Bad Weekend

Didn't have a very good weekend, I'd had a round of spasms that sent me to the ER for relief. The Dr there said I was having a reaction to one of my meds (just great) but the last two days I seem to be leaning over sideways more and I'm wondering if I'm getting worse. I am trying to think positive thoughts until I can get in to see my neurologist. At least I can watch my dogs run around trying catch squirrels, they're always good for a laugh. I'll have to see if I can post a picture of the beagle trying to climb a tree to get to the squirrel.

A sunny day

I felt pretty good yesterday so I didn't push it, nothing too physical. I even took a Valium before bed last night hoping this would relax the muscles even more on my Rt side, but nope. I woke up this morning with a huge knot in my shoulder.
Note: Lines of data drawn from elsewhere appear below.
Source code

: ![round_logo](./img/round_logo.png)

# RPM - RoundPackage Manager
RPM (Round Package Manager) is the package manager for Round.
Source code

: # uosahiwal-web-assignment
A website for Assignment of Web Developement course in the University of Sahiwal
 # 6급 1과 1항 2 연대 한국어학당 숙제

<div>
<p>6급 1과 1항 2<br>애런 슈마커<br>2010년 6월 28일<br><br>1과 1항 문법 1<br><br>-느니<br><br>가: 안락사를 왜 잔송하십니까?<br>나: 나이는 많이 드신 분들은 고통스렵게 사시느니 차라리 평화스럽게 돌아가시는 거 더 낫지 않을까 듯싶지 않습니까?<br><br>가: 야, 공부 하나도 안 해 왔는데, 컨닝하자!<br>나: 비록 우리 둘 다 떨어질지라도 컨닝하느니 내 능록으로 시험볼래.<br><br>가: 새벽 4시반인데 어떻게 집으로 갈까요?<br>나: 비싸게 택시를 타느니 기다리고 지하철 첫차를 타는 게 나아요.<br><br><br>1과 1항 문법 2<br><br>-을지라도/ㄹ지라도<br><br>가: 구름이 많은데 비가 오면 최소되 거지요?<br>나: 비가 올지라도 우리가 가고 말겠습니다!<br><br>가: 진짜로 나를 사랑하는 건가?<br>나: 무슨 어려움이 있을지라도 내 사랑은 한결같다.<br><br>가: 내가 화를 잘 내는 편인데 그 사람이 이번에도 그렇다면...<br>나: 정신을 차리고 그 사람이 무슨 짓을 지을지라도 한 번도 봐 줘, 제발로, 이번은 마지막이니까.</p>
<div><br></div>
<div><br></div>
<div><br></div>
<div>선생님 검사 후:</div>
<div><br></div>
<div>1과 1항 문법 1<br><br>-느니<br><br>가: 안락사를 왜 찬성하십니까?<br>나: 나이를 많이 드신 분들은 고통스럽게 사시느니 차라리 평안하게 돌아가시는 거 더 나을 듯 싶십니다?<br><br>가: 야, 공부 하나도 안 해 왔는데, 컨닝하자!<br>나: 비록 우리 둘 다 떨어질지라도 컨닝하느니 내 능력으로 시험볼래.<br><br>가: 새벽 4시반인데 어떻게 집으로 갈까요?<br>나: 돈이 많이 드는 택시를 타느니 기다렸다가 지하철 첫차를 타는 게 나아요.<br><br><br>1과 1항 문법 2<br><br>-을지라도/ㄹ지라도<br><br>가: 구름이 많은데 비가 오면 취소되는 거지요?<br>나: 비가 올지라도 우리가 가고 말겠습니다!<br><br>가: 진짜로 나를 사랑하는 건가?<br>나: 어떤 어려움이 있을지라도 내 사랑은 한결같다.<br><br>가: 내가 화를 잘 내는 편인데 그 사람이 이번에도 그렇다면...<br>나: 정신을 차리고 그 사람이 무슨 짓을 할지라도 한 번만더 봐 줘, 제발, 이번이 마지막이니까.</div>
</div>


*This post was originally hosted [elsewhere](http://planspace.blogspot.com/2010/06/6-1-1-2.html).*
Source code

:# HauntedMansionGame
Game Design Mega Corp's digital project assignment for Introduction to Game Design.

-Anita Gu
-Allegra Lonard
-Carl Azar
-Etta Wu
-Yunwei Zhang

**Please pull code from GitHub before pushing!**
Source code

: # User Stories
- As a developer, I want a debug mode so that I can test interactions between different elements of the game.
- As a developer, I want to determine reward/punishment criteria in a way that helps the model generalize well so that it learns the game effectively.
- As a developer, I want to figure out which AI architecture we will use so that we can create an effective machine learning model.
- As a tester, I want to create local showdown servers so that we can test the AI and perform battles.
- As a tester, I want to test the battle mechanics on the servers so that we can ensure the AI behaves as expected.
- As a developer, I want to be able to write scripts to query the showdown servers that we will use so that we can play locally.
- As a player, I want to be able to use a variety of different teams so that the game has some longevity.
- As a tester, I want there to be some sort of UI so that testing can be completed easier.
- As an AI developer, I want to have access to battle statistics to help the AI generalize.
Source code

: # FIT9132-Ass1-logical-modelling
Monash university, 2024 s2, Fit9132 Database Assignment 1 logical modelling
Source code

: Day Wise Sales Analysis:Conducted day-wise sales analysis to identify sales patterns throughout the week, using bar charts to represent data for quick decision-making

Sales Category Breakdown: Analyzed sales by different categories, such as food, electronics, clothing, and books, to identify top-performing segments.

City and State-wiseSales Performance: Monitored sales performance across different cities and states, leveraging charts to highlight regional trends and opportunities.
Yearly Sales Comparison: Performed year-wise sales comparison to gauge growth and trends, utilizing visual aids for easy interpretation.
I know that the PT will help with this, but I've never been a patient person (trying to learn).

Its going to be a beautiful sunny day here, so I'm going to spend time outside enjoying the sunshine and try to ignore the spasms (I just keep repeating, mind over matter). I'm slowly learning you have to enjoy the good moments that nature provides and not just stay inside wishing my life was still the way it was before the Dystonia.

First ever blog

Hi everyone,

Hmmm... what to talk about? I'm a Navy veteran who was medically discharged in 94 for degenerative disc disease, it really wasn't to bad for several years just uncomfortable. Then all of a sudden in 2004 I developed neuropathy in my rt hand and severe pain in my rt shoulder. I had surgery to fix the disc bulge and was pain free for nine months when all of a sudden I began experiencing pain on my left side like I had never felt before and developed neuropathy in my Lt hand as well. Another surgery and again I was pain free. Suddenly six months later I thought here we go again, my Lt shoulder elevated into my ear and my head and body tilted sideways. nine months of more tests and doctors with no results. Finally I was sent to the neurology dept at the VA hosp, where the DR sent me to a psychiatrist and prescribed Botox shots. In my chart he put the diagnoses of Dystonia, but it was a year before anyone said anything to me about this and then only in an off-handed way by telling me to look into a support group. I pulled a copy of my medical files only to discover they had known for a year what was wrong with me. I went for a second opinion at a civilian hosp and they confirmed the diagnoses, I am now being treated by them. I would have to be incredibly desperate to go back to the VA again (even if the prescriptions are free).

I started physical therapy last week for the first time. The Botox shots are great for relieving my symptoms, but then the muscles on the other side of my body start spasming pretty badly. I'm really hoping that PT will help with this (the massages are great, the exercises not so much). I'm also looking into submitting a claim with the VA for my Dystonia as my neurologist believes in was brought on by the chronic pain I have been in since being medically discharged (fingers crossed on this one, the VA can be a pain to deal with).

I would be really interested in talking to people about their responses to some of the meds they are given and what treatments or exercises they do. I seem to have a real problem with the Lyrica (auditory hallucinations). Its very strange to think your hearing music when you know its not possible. Is anyone else out there having issues with their meds?